Appropriately, zombie movies will never die. The resurgence of this particular horror subgenre might be past its Walking Dead–fueled peak, but there’s clearly an enduring, primal power to the undead shuffling their way across the terrain. There are a lot of plausible explanations for this resonance. The new film We Bury the Dead, written and directed by Zak Hilditch, makes the argument that it’s the harrowing pain of the grieving process that keeps the effectiveness of zombie tales evergreen.
Daisy Ridley stars as Ava Newman, a young wife whose husband (Matt Whelan) was on a business trip to Tasmania when a weapon of mass destruction was detonated there, killing all the people in the region. Ava goes to the island herself, volunteering for a large team charged with retrieving and disposing of the corpses. During an initial briefing, she and her cohorts learn that an indeterminate number of those felled by the bomb are mysteriously reanimating, albeit with a drastically compromised consciousness. Like others around her, Ava is there precisely because of that possibility. She comes not to bury Mitch but to raise him.
These are interesting ideas, a notch or two above what might reasonably be expected from a horror movie that is designed to be a more refined version of bygone Ozploitation romps.

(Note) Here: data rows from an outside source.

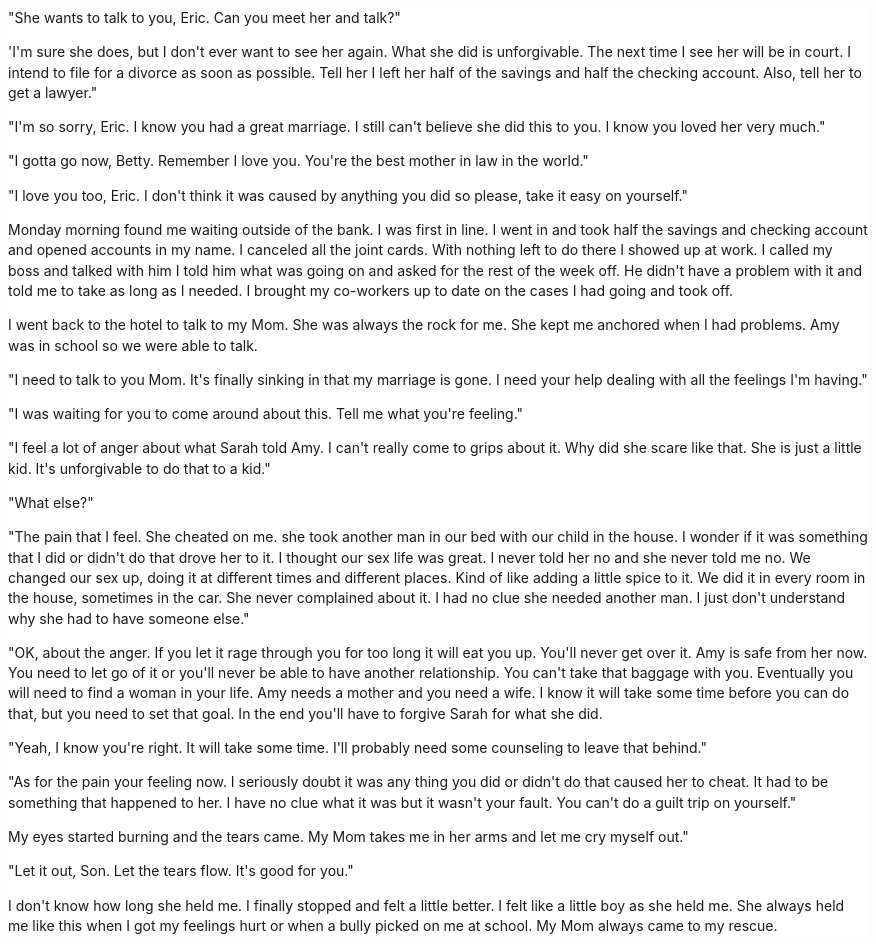  "She wants to talk to you, Eric. Can you meet her and talk?" 

 'I'm sure she does, but I don't ever want to see her again. What she did is unforgivable. The next time I see her will be in court. I intend to file for a divorce as soon as possible. Tell her I left her half of the savings and half the checking account. Also, tell her to get a lawyer." 

 "I'm so sorry, Eric. I know you had a great marriage. I still can't believe she did this to you. I know you loved her very much." 

 "I gotta go now, Betty. Remember I love you. You're the best mother in law in the world." 

 "I love you too, Eric. I don't think it was caused by anything you did so please, take it easy on yourself." 

 Monday morning found me waiting outside of the bank. I was first in line. I went in and took half the savings and checking account and opened accounts in my name. I canceled all the joint cards. With nothing left to do there I showed up at work. I called my boss and talked with him I told him what was going on and asked for the rest of the week off. He didn't have a problem with it and told me to take as long as I needed. I brought my co-workers up to date on the cases I had going and took off. 

 I went back to the hotel to talk to my Mom. She was always the rock for me. She kept me anchored when I had problems. Amy was in school so we were able to talk. 

 "I need to talk to you Mom. It's finally sinking in that my marriage is gone. I need your help dealing with all the feelings I'm having." 

 "I was waiting for you to come around about this. Tell me what you're feeling." 

 "I feel a lot of anger about what Sarah told Amy. I can't really come to grips about it. Why did she scare like that. She is just a little kid. It's unforgivable to do that to a kid." 

 "What else?" 

 "The pain that I feel. She cheated on me. she took another man in our bed with our child in the house. I wonder if it was something that I did or didn't do that drove her to it. I thought our sex life was great. I never told her no and she never told me no. We changed our sex up, doing it at different times and different places. Kind of like adding a little spice to it. We did it in every room in the house, sometimes in the car. She never complained about it. I had no clue she needed another man. I just don't understand why she had to have someone else." 

 "OK, about the anger. If you let it rage through you for too long it will eat you up. You'll never get over it. Amy is safe from her now. You need to let go of it or you'll never be able to have another relationship. You can't take that baggage with you. Eventually you will need to find a woman in your life. Amy needs a mother and you need a wife. I know it will take some time before you can do that, but you need to set that goal. In the end you'll have to forgive Sarah for what she did. 

 "Yeah, I know you're right. It will take some time. I'll probably need some counseling to leave that behind." 

 "As for the pain your feeling now. I seriously doubt it was any thing you did or didn't do that caused her to cheat. It had to be something that happened to her. I have no clue what it was but it wasn't your fault. You can't do a guilt trip on yourself." 

 My eyes started burning and the tears came. My Mom takes me in her arms and let me cry myself out." 

 "Let it out, Son. Let the tears flow. It's good for you." 

 I don't know how long she held me. I finally stopped and felt a little better. I felt like a little boy as she held me. She always held me like this when I got my feelings hurt or when a bully picked on me at school. My Mom always came to my rescue.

What promise there is to the film is undone by the thinness of the characterizations. Most of the people encountered by Ava, including the brash Aussie (Mark Coles Smith) who’s her most dependable traveling companion, rarely progress past being hollow types. Although Ava’s motivations are clearly spelled out and given shades of complication by flashback scenes that dig into her marriage, she feels distant. It doesn’t help that Daisy Ridley plays most scenes, even those in which she’s confronted with horrific dangers, with the placid gaze of someone who’s bored at the zoo.
Ambition doesn’t automatically equal achievement. Hilditch arguably strives for a more meaningful zombie movie with We Bury the Dead. Then again, maybe he simply needed some human drama to help fill the time between spooky set pieces and memorably unsettling audio effects of grinding teeth. Either way, the film shuffles nowhere not so fast.